Aerosolized albuterol improves airway reactivity in infants with acute respiratory failure from respiratory syncytial virus.

The objective of this investigation was to measure the bronchodilator effect of aerosolized albuterol on infants with respiratory syncytial virus (RSV)-induced respiratory failure. Infants who required intubation and mechanical ventilator support for RSV disease were eligible for this prospective, nonrandomized study. Pulmonary function tests, including respiratory mechanics by least mean square analysis, small airway function by rapid thoraco-abdominal compression, and functional residual capacity by nitrogen washout were performed before and 20 min after inhalation of 20-40 breaths of undiluted (0.5%) albuterol solution via a small-volume nebulizer. Analysis of maximum expiratory flow at functional residual capacity (V'maxFRC) before and after albuterol administration was performed using a t-test for paired comparisons. A two-tailed P-value of less than 0.05 was considered statistically significant. Twenty-five infants (mean +/-SD postconceptional age = 45 +/- 5 weeks) were enrolled.

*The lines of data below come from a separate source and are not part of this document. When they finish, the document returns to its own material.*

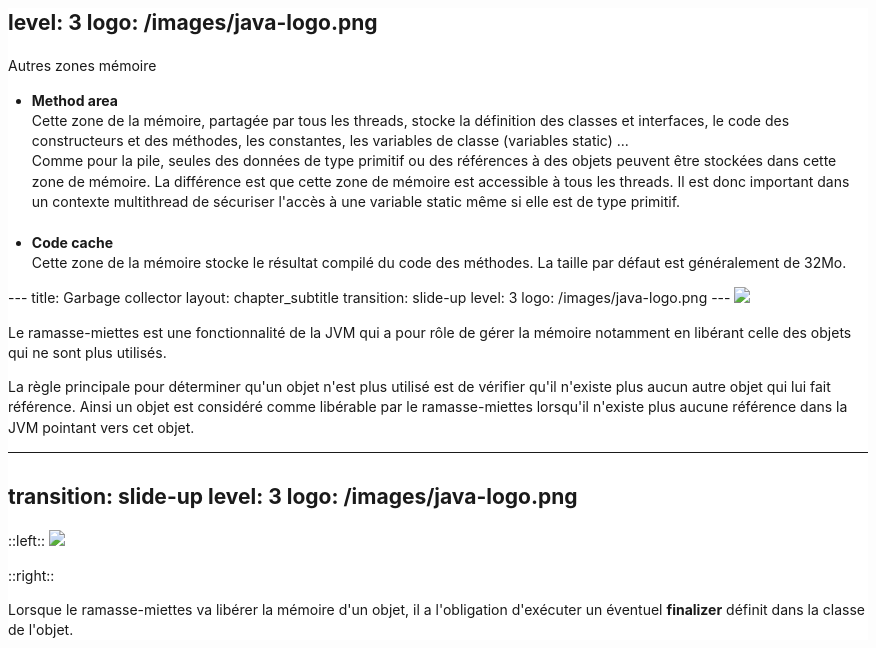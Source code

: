level: 3
logo: /images/java-logo.png
---

<div class="text-xl color-blue-400">Autres zones mémoire</div>

<ul>
    <li>
        <b>Method area</b><br/>
        Cette zone de la mémoire, partagée par tous les threads, stocke la définition des classes et interfaces, le code des constructeurs et des méthodes, les constantes, les variables de classe (variables static) ...<br/>
        Comme pour la pile, seules des données de type primitif ou des références à des objets peuvent être stockées dans cette zone de mémoire. La différence est que cette zone de mémoire est accessible à tous les threads. Il est donc important dans un contexte multithread de sécuriser l'accès à une variable static même si elle est de type primitif.
    </li>
    <br/>
    <li>
        <b>Code cache</b><br/>
        Cette zone de la mémoire stocke le résultat compilé du code des méthodes. La taille par défaut est généralement de 32Mo.
    </li>
</ul>
---
title: Garbage collector
layout: chapter_subtitle
transition: slide-up
level: 3
logo: /images/java-logo.png
---

<img class="m-auto" src="/images/java-objectlifecycle.png" />

Le ramasse-miettes est une fonctionnalité de la JVM qui a pour rôle de gérer la mémoire notamment en libérant celle des objets qui ne sont plus utilisés.

La règle principale pour déterminer qu'un objet n'est plus utilisé est de vérifier qu'il n'existe plus aucun autre objet qui lui fait référence. Ainsi un objet est considéré comme libérable par le ramasse-miettes lorsqu'il n'existe plus aucune référence dans la JVM pointant vers cet objet.

---
transition: slide-up
level: 3
logo: /images/java-logo.png
---

::left::
<img class="h-full" src="/images/java-objectlifecycle2.jpg" />

::right::

Lorsque le ramasse-miettes va libérer la mémoire d'un objet, il a l'obligation d'exécuter un éventuel **finalizer** définit dans la classe de l'objet.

Thirteen of the 25 infants had a prior history of prematurity and/or cardiorespiratory disease. After aerosolized albuterol, mean V'maxFRC increased significantly from 48 +/- 46 ml/sec to 65 +/- 59 ml/sec (P = 0.03); however, only three patients had an increase into the normal range. Three patients had a substantial (40-50%) decrease in V'maxFRC. These findings suggest that during the acute phase of severe RSV respiratory infection some of this group of very young infants had airway reactivity that improved in response to inhaled albuterol.[1]